- TASK DESCRIPTION -
Each record should be copied exactly into the answer, and no picture should go with it.

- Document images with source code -
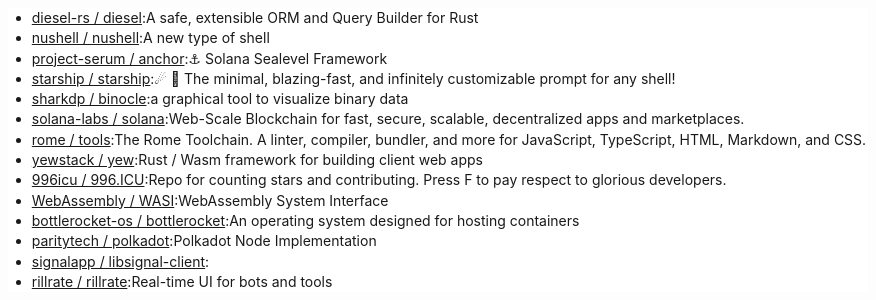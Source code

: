 * [diesel-rs / diesel](https://github.com/diesel-rs/diesel):A safe, extensible ORM and Query Builder for Rust
* [nushell / nushell](https://github.com/nushell/nushell):A new type of shell
* [project-serum / anchor](https://github.com/project-serum/anchor):⚓ Solana Sealevel Framework
* [starship / starship](https://github.com/starship/starship):☄ 🌌️ The minimal, blazing-fast, and infinitely customizable prompt for any shell!
* [sharkdp / binocle](https://github.com/sharkdp/binocle):a graphical tool to visualize binary data
* [solana-labs / solana](https://github.com/solana-labs/solana):Web-Scale Blockchain for fast, secure, scalable, decentralized apps and marketplaces.
* [rome / tools](https://github.com/rome/tools):The Rome Toolchain. A linter, compiler, bundler, and more for JavaScript, TypeScript, HTML, Markdown, and CSS.
* [yewstack / yew](https://github.com/yewstack/yew):Rust / Wasm framework for building client web apps
* [996icu / 996.ICU](https://github.com/996icu/996.ICU):Repo for counting stars and contributing. Press F to pay respect to glorious developers.
* [WebAssembly / WASI](https://github.com/WebAssembly/WASI):WebAssembly System Interface
* [bottlerocket-os / bottlerocket](https://github.com/bottlerocket-os/bottlerocket):An operating system designed for hosting containers
* [paritytech / polkadot](https://github.com/paritytech/polkadot):Polkadot Node Implementation
* [signalapp / libsignal-client](https://github.com/signalapp/libsignal-client):
* [rillrate / rillrate](https://github.com/rillrate/rillrate):Real-time UI for bots and tools
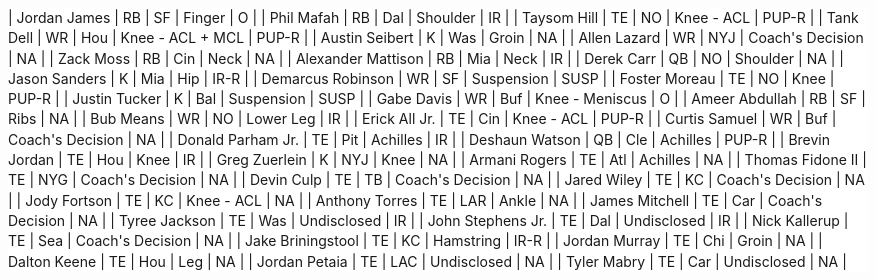 | Jordan James | RB | SF | Finger | O |
| Phil Mafah | RB | Dal | Shoulder | IR |
| Taysom Hill | TE | NO | Knee - ACL | PUP-R |
| Tank Dell | WR | Hou | Knee - ACL + MCL | PUP-R |
| Austin Seibert | K | Was | Groin | NA |
| Allen Lazard | WR | NYJ | Coach's Decision | NA |
| Zack Moss | RB | Cin | Neck | NA |
| Alexander Mattison | RB | Mia | Neck | IR |
| Derek Carr | QB | NO | Shoulder | NA |
| Jason Sanders | K | Mia | Hip | IR-R |
| Demarcus Robinson | WR | SF | Suspension | SUSP |
| Foster Moreau | TE | NO | Knee | PUP-R |
| Justin Tucker | K | Bal | Suspension | SUSP |
| Gabe Davis | WR | Buf | Knee - Meniscus | O |
| Ameer Abdullah | RB | SF | Ribs | NA |
| Bub Means | WR | NO | Lower Leg | IR |
| Erick All Jr. | TE | Cin | Knee - ACL | PUP-R |
| Curtis Samuel | WR | Buf | Coach's Decision | NA |
| Donald Parham Jr. | TE | Pit | Achilles | IR |
| Deshaun Watson | QB | Cle | Achilles | PUP-R |
| Brevin Jordan | TE | Hou | Knee | IR |
| Greg Zuerlein | K | NYJ | Knee | NA |
| Armani Rogers | TE | Atl | Achilles | NA |
| Thomas Fidone II | TE | NYG | Coach's Decision | NA |
| Devin Culp | TE | TB | Coach's Decision | NA |
| Jared Wiley | TE | KC | Coach's Decision | NA |
| Jody Fortson | TE | KC | Knee - ACL | NA |
| Anthony Torres | TE | LAR | Ankle | NA |
| James Mitchell | TE | Car | Coach's Decision | NA |
| Tyree Jackson | TE | Was | Undisclosed | IR |
| John Stephens Jr. | TE | Dal | Undisclosed | IR |
| Nick Kallerup | TE | Sea | Coach's Decision | NA |
| Jake Briningstool | TE | KC | Hamstring | IR-R |
| Jordan Murray | TE | Chi | Groin | NA |
| Dalton Keene | TE | Hou | Leg | NA |
| Jordan Petaia | TE | LAC | Undisclosed | NA |
| Tyler Mabry | TE | Car | Undisclosed | NA |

- TASK RESPONSE -
Source code

: * [diesel-rs / diesel](https://github.com/diesel-rs/diesel):A safe, extensible ORM and Query Builder for Rust
* [nushell / nushell](https://github.com/nushell/nushell):A new type of shell
* [project-serum / anchor](https://github.com/project-serum/anchor):⚓ Solana Sealevel Framework
* [starship / starship](https://github.com/starship/starship):☄ 🌌️ The minimal, blazing-fast, and infinitely customizable prompt for any shell!
* [sharkdp / binocle](https://github.com/sharkdp/binocle):a graphical tool to visualize binary data
* [solana-labs / solana](https://github.com/solana-labs/solana):Web-Scale Blockchain for fast, secure, scalable, decentralized apps and marketplaces.
* [rome / tools](https://github.com/rome/tools):The Rome Toolchain. A linter, compiler, bundler, and more for JavaScript, TypeScript, HTML, Markdown, and CSS.
* [yewstack / yew](https://github.com/yewstack/yew):Rust / Wasm framework for building client web apps
* [996icu / 996.ICU](https://github.com/996icu/996.ICU):Repo for counting stars and contributing. Press F to pay respect to glorious developers.
* [WebAssembly / WASI](https://github.com/WebAssembly/WASI):WebAssembly System Interface
* [bottlerocket-os / bottlerocket](https://github.com/bottlerocket-os/bottlerocket):An operating system designed for hosting containers
* [paritytech / polkadot](https://github.com/paritytech/polkadot):Polkadot Node Implementation
* [signalapp / libsignal-client](https://github.com/signalapp/libsignal-client):
* [rillrate / rillrate](https://github.com/rillrate/rillrate):Real-time UI for bots and tools
 | Jordan James | RB | SF | Finger | O |
| Phil Mafah | RB | Dal | Shoulder | IR |
| Taysom Hill | TE | NO | Knee - ACL | PUP-R |
| Tank Dell | WR | Hou | Knee - ACL + MCL | PUP-R |
| Austin Seibert | K | Was | Groin | NA |
| Allen Lazard | WR | NYJ | Coach's Decision | NA |
| Zack Moss | RB | Cin | Neck | NA |
| Alexander Mattison | RB | Mia | Neck | IR |
| Derek Carr | QB | NO | Shoulder | NA |
| Jason Sanders | K | Mia | Hip | IR-R |
| Demarcus Robinson | WR | SF | Suspension | SUSP |
| Foster Moreau | TE | NO | Knee | PUP-R |
| Justin Tucker | K | Bal | Suspension | SUSP |
| Gabe Davis | WR | Buf | Knee - Meniscus | O |
| Ameer Abdullah | RB | SF | Ribs | NA |
| Bub Means | WR | NO | Lower Leg | IR |
| Erick All Jr. | TE | Cin | Knee - ACL | PUP-R |
| Curtis Samuel | WR | Buf | Coach's Decision | NA |
| Donald Parham Jr. | TE | Pit | Achilles | IR |
| Deshaun Watson | QB | Cle | Achilles | PUP-R |
| Brevin Jordan | TE | Hou | Knee | IR |
| Greg Zuerlein | K | NYJ | Knee | NA |
| Armani Rogers | TE | Atl | Achilles | NA |
| Thomas Fidone II | TE | NYG | Coach's Decision | NA |
| Devin Culp | TE | TB | Coach's Decision | NA |
| Jared Wiley | TE | KC | Coach's Decision | NA |
| Jody Fortson | TE | KC | Knee - ACL | NA |
| Anthony Torres | TE | LAR | Ankle | NA |
| James Mitchell | TE | Car | Coach's Decision | NA |
| Tyree Jackson | TE | Was | Undisclosed | IR |
| John Stephens Jr. | TE | Dal | Undisclosed | IR |
| Nick Kallerup | TE | Sea | Coach's Decision | NA |
| Jake Briningstool | TE | KC | Hamstring | IR-R |
| Jordan Murray | TE | Chi | Groin | NA |
| Dalton Keene | TE | Hou | Leg | NA |
| Jordan Petaia | TE | LAC | Undisclosed | NA |
| Tyler Mabry | TE | Car | Undisclosed | NA |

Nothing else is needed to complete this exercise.